In the midst of his theological spat with church authorities over indulgences, Luther developed a new form of theological writing that gave him unprecedented fame, revolutionized the print industry of his day, and catapulted Wittenberg to the center of the early modern print world. Beginning with his Sermon on Indulgences and Grace (1518), the Wittenberg monk-professor demonstrated an uncanny knack for writing theology in a way that appealed to the literate masses. Unlike the typical theology books of his day, Luther’s early works were clear, engaging, entertaining, and accessible (he frequently wrote in German). And above all, they were brief.
But there was more to Brand Luther than Luther’s new form of theological writing. The famous German artist Lucas Cranach, who also resided in Wittenberg, played a key role in revolutionizing the look of the evangelical pamphlet. Cranach had a monopoly on the production of illustrative and decorative woodcuts in Wittenberg, and he used this monopoly to create inexpensive but distinctive title pages for Luther’s pamphlets. The display of such artwork on title pages had previously been reserved for larger and more expensive books. The detailed and attractive artwork framed the title of the work along with the names Luther and Wittenberg, which were always placed in a prominent position within the frame. It was this new look, coupled with Luther’s new kind of theological writing, that formed Brand Luther.
Luther and Cranach’s early modern marketing campaign was a huge success. The inexpensive new evangelical pamphlets sold at astonishing levels. Pettegree states that German printers produced some 4 million copies of various works between 1520 and 1525, the heyday of the evangelical pamphlet. Luther was by far the most popular author, outstripping all others by a factor of ten and his opponents by a factor of 30, and his works of devotion were easily the most popular of his many publications. Printers grew rich off of this trade, and those outside Wittenberg copied Cranach’s title pages, in some cases retaining the name Wittenberg regardless of where the work was actually produced.
Luther welcomed new printers to Wittenberg and developed a very close working relationship with them, specifying exactly which printer he wanted to produce which work, and how each work should look. As Pettegree observes, Luther understood the “aesthetics of the book.” He did not, however, understand—or value—the economics of the book. Luther never made a pfennig from his publications.

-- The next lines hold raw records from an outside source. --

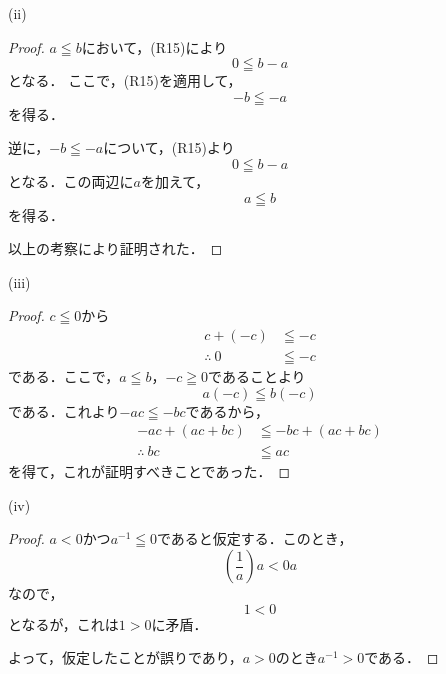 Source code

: \documentclass[a4paper,10pt,fleqn]{ltjsarticle}
\begin{document}
    \begin{itembox}[c]{(ii)}
        \begin{proof}
            $a \leqq b$において，(R15)により
            \[
                0 \leqq b-a
            \]
            となる．
            ここで，(R15)を適用して，
            \[
                -b \leqq -a
            \]
            を得る．

            逆に，$-b\leqq -a$について，(R15)より
            \[
                0 \leqq b -a
            \]
            となる．この両辺に$a$を加えて，
            \[
                a \leqq b 
            \]
            を得る．

            以上の考察により証明された．
        \end{proof}
        \end{itembox}

    \newpage 

    \begin{itembox}[c]{(iii)}
        \begin{proof}
            $c \leqq 0$から
            \begin{align*} 
                 c+(-c) &\leqq -c \\
                \therefore ~ 0 &\leqq -c 
            \end{align*} 
            である．ここで，$a \leqq b$，$-c \geqq 0$であることより
            \[
                a(-c) \leqq b (-c)
            \]
            である．これより$ -ac \leqq -bc$であるから，
            \begin{align*} 
                -ac + (ac+bc) &\leqq -bc +(ac+bc) \\
                \therefore ~ bc &\leqq ac 
            \end{align*} 
            を得て，これが証明すべきことであった．
        \end{proof}
    \end{itembox}

    \begin{itembox}[c]{(iv)}
        \begin{proof}
            $a<0$かつ$a^{-1} \leqq 0$であると仮定する．このとき，
            \[
               \left ( \frac{1}{a} \right) a < 0a
            \]
            なので，
            \[
                1<0
            \]
            となるが，これは$1>0$に矛盾．

            よって，仮定したことが誤りであり，$a>0$のとき$a^{-1} >0$である．
            \end{proof}
        \end{itembox}
\end{document}
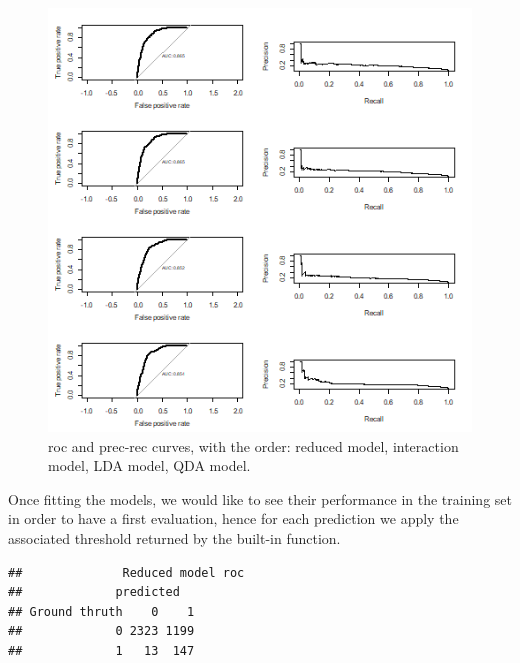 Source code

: \documentclass[
]{article}
\newenvironment{Shaded}{\begin{snugshade}}{\end{snugshade}}
\newcommand{\AttributeTok}[1]{\textcolor[rgb]{0.77,0.63,0.00}{#1}}
\newcommand{\DecValTok}[1]{\textcolor[rgb]{0.00,0.00,0.81}{#1}}
\newcommand{\FunctionTok}[1]{\textcolor[rgb]{0.00,0.00,0.00}{#1}}
\newcommand{\NormalTok}[1]{#1}
\newcommand{\OtherTok}[1]{\textcolor[rgb]{0.56,0.35,0.01}{#1}}
\newcommand{\SpecialCharTok}[1]{\textcolor[rgb]{0.00,0.00,0.00}{#1}}
\newcommand{\StringTok}[1]{\textcolor[rgb]{0.31,0.60,0.02}{#1}}
\begin{document}
\begin{figure}
\centering
\includegraphics{curves.png}
\caption{roc and prec-rec curves, with the order: reduced model, interaction model, LDA model, QDA model.}
\end{figure}

Once fitting the models, we would like to see their performance in the
training set in order to have a first evaluation, hence for each
prediction we apply the associated threshold returned by the built-in
function.

\begin{Shaded}
\end{Shaded}
\newpage
\begin{verbatim}
##              Reduced model roc
##             predicted
## Ground thruth    0    1
##             0 2323 1199
##             1   13  147
\end{verbatim}
\end{document}

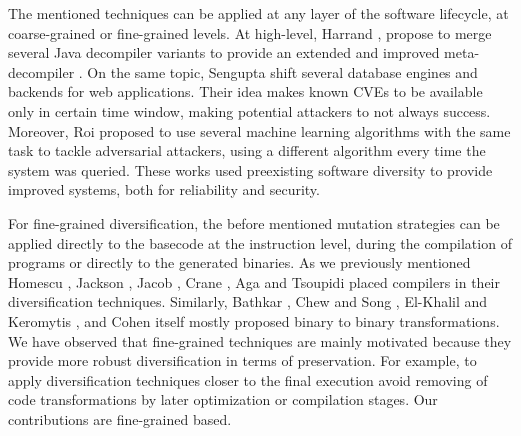 The mentioned techniques can be applied at any layer of the software lifecycle, at coarse-grained or fine-grained levels.
At high-level, Harrand \etal, propose to merge several Java decompiler variants to provide an extended and improved meta-decompiler \cite{harrand2020java}. On the same topic, Sengupta \etal \cite{10.5555/3091125.3091155} shift several database engines and backends for web applications. Their idea makes known CVEs to be available only in certain time window, making potential attackers to not always success. Moreover, Roi \etal \cite{10.1145/3318216.3363338} proposed to use several machine learning algorithms with the same task to tackle adversarial attackers, using a different algorithm every time the system was queried.
These works used preexisting software diversity to provide improved systems, both for reliability and security.

For fine-grained diversification, the before mentioned mutation strategies can be applied directly to the basecode at the instruction level, during the compilation of programs or directly to the generated binaries. As we previously mentioned Homescu \etal \cite{homescu2013profile}, Jackson \etal \cite{jackson, jackson2011compiler}, Jacob \etal \cite{jacob2008superdiversifier}, Crane \etal \cite{crane2015thwarting}, Aga \etal \cite{aga2019smokestack}  and Tsoupidi \etal \cite{Tsoupidi2020ConstraintBasedSD} placed compilers in their diversification techniques. Similarly, Bathkar \etal \cite{bhatkar03,bhatkar2005efficient}, Chew and Song \cite{Chew02mitigatingbuffer}, El-Khalil and Keromytis \cite{ElKhalil2004}, and Cohen \cite{cohen1993operating} itself mostly proposed binary to binary transformations. 
We have observed that fine-grained techniques are mainly motivated because they provide more robust diversification in terms of preservation. For example, to apply diversification techniques closer to the final execution avoid removing of code transformations by later optimization or compilation stages. Our contributions are fine-grained based. 

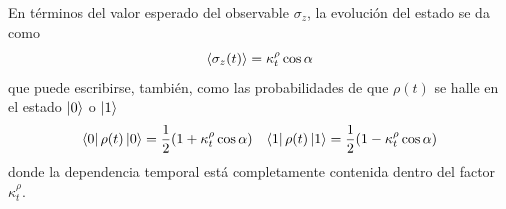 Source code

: En términos del valor esperado del observable $\sigma_{z}$, la evolución del estado se da como
\begin{equation}
  \expval{\sigma_{z}(t)}=\kappa_{t}^{\rho}\cos{\alpha}
\end{equation}
que puede escribirse, también, como las probabilidades de que $\rho(t)$ se halle en el estado $\ket{0}$ o $\ket{1}$
 \begin{align}
  \bra{0}\rho(t)\ket{0}=\frac{1}{2}(1+\kappa_{t}^{\rho}\cos{\alpha}) && \bra{1}\rho(t)\ket{1}=\frac{1}{2}(1-\kappa_{t}^{\rho}\cos{\alpha})
 \end{align}
 donde la dependencia temporal está completamente contenida dentro del factor $\kappa_{t}^{\rho}$. 
\newpage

After examining the early years of the Reformation, Pettegree explores the role printers played in the spread and institutionalization of Lutheranism through their production of church orders, hymnals, Bibles, commentaries, and catechisms. During his lifetime Luther sought to influence much of this production from his perch in Wittenberg, hoping thereby to exercise a kind of quality control over the Reformation’s founding documents. In this he was largely successful. By the end of the 16th century, Luther had become the most published person in Western history, Wittenberg had become a major center of printing in the German lands, and the Protestant Reformation had become a permanent reality.
Like Brand Luther, Pettegree’s book is clear, accessible, and engaging. It even has a distinctive cover. It does not deal with Luther’s theology in any depth, and Pettegree makes a few missteps on that front, but the vantage point of the print industry offers important new insights into Luther and the Reformation.

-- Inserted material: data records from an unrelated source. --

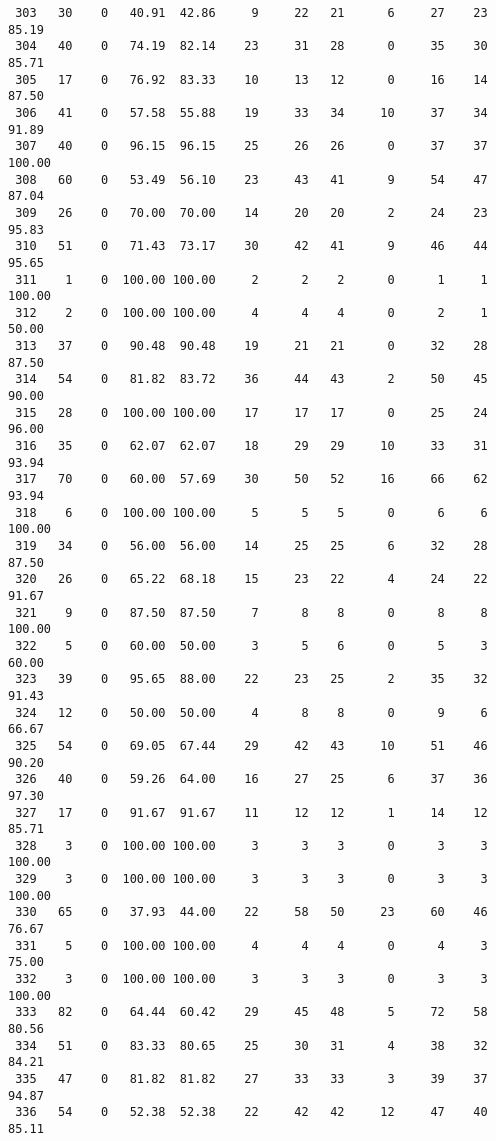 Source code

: \begin{verbatim}
 303   30    0   40.91  42.86     9     22   21      6     27    23    85.19
 304   40    0   74.19  82.14    23     31   28      0     35    30    85.71
 305   17    0   76.92  83.33    10     13   12      0     16    14    87.50
 306   41    0   57.58  55.88    19     33   34     10     37    34    91.89
 307   40    0   96.15  96.15    25     26   26      0     37    37   100.00
 308   60    0   53.49  56.10    23     43   41      9     54    47    87.04
 309   26    0   70.00  70.00    14     20   20      2     24    23    95.83
 310   51    0   71.43  73.17    30     42   41      9     46    44    95.65
 311    1    0  100.00 100.00     2      2    2      0      1     1   100.00
 312    2    0  100.00 100.00     4      4    4      0      2     1    50.00
 313   37    0   90.48  90.48    19     21   21      0     32    28    87.50
 314   54    0   81.82  83.72    36     44   43      2     50    45    90.00
 315   28    0  100.00 100.00    17     17   17      0     25    24    96.00
 316   35    0   62.07  62.07    18     29   29     10     33    31    93.94
 317   70    0   60.00  57.69    30     50   52     16     66    62    93.94
 318    6    0  100.00 100.00     5      5    5      0      6     6   100.00
 319   34    0   56.00  56.00    14     25   25      6     32    28    87.50
 320   26    0   65.22  68.18    15     23   22      4     24    22    91.67
 321    9    0   87.50  87.50     7      8    8      0      8     8   100.00
 322    5    0   60.00  50.00     3      5    6      0      5     3    60.00
 323   39    0   95.65  88.00    22     23   25      2     35    32    91.43
 324   12    0   50.00  50.00     4      8    8      0      9     6    66.67
 325   54    0   69.05  67.44    29     42   43     10     51    46    90.20
 326   40    0   59.26  64.00    16     27   25      6     37    36    97.30
 327   17    0   91.67  91.67    11     12   12      1     14    12    85.71
 328    3    0  100.00 100.00     3      3    3      0      3     3   100.00
 329    3    0  100.00 100.00     3      3    3      0      3     3   100.00
 330   65    0   37.93  44.00    22     58   50     23     60    46    76.67
 331    5    0  100.00 100.00     4      4    4      0      4     3    75.00
 332    3    0  100.00 100.00     3      3    3      0      3     3   100.00
 333   82    0   64.44  60.42    29     45   48      5     72    58    80.56
 334   51    0   83.33  80.65    25     30   31      4     38    32    84.21
 335   47    0   81.82  81.82    27     33   33      3     39    37    94.87
 336   54    0   52.38  52.38    22     42   42     12     47    40    85.11

\end{verbatim}
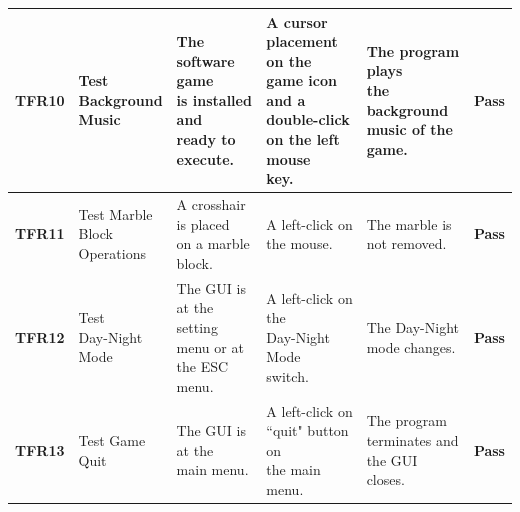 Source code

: \documentclass[12pt, titlepage]{article}
\begin{document}
\begin{center}
\begin{longtable}[!bpht]{|m{1.3cm}|m{2.3cm}|m{3.4cm}|m{3.4cm}|m{3.4cm}|m{1cm}|}
\textbf{TFR10} & \makecell[ml]{Test\\ Background\\ Music} & \makecell[ml]{The software game\\ is installed and\\ ready to execute.} & \makecell[ml]{A cursor placement\\ on the game icon\\ and a double-click\\ on the left mouse\\ key.} & \makecell[ml]{The program plays\\ the background\\ music of the game.} & \textbf{Pass}\\\hline

\textbf{TFR11} & \makecell[ml]{Test Marble\\ Block\\ Operations} & \makecell[ml]{A \hspace{-0.5mm}crosshair \hspace{-0.5mm}is \hspace{-0.5mm}placed\\ on a marble block.} & \makecell[ml]{A left-click on\\ the mouse.} & \makecell[ml]{The marble is\\ not removed.} & \textbf{Pass}\\\hline

\textbf{TFR12} & \makecell[ml]{Test\\ Day-Night\\ Mode} & \makecell[ml]{The GUI is at the\\ setting menu or at\\ the ESC menu.} & \makecell[ml]{A left-click on the\\ Day-Night Mode\\ switch.} & \makecell[ml]{The Day-Night\\ mode changes.} & \textbf{Pass}\\\hline

\textbf{TFR13} & \makecell[ml]{Test Game\\ Quit} & \makecell[ml]{The GUI is at the\\ main menu.} & \makecell[ml]{A left-click on\\``quit" button on\\ the main menu.} & \makecell[ml]{The program\\ terminates and\\ the GUI closes.} & \textbf{Pass}\\\hline


\end{longtable}
\end{center}
\end{document}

Pettegree even weighs in on the thorny question of whether Luther actually posted the 95 Theses on the door of the Castle Church in Wittenberg on October 31, 1517. On the basis of careful analysis of the print industry in Wittenberg and the early print history of the 95 Theses, especially the format that printers outside Wittenberg adopted in the earliest extant editions of the work, Pettegree makes a compelling case for an affirmative response. He provides important circumstantial evidence for the existence of a lost Wittenberg original that served as the model for the broadsheet editions from Nuremberg and Basel and was almost certainly posted on the door of the Castle Church. There is indeed historical warrant for observing Reformation Day on October 31 and for observing the Reformation’s 500th anniversary in 2017.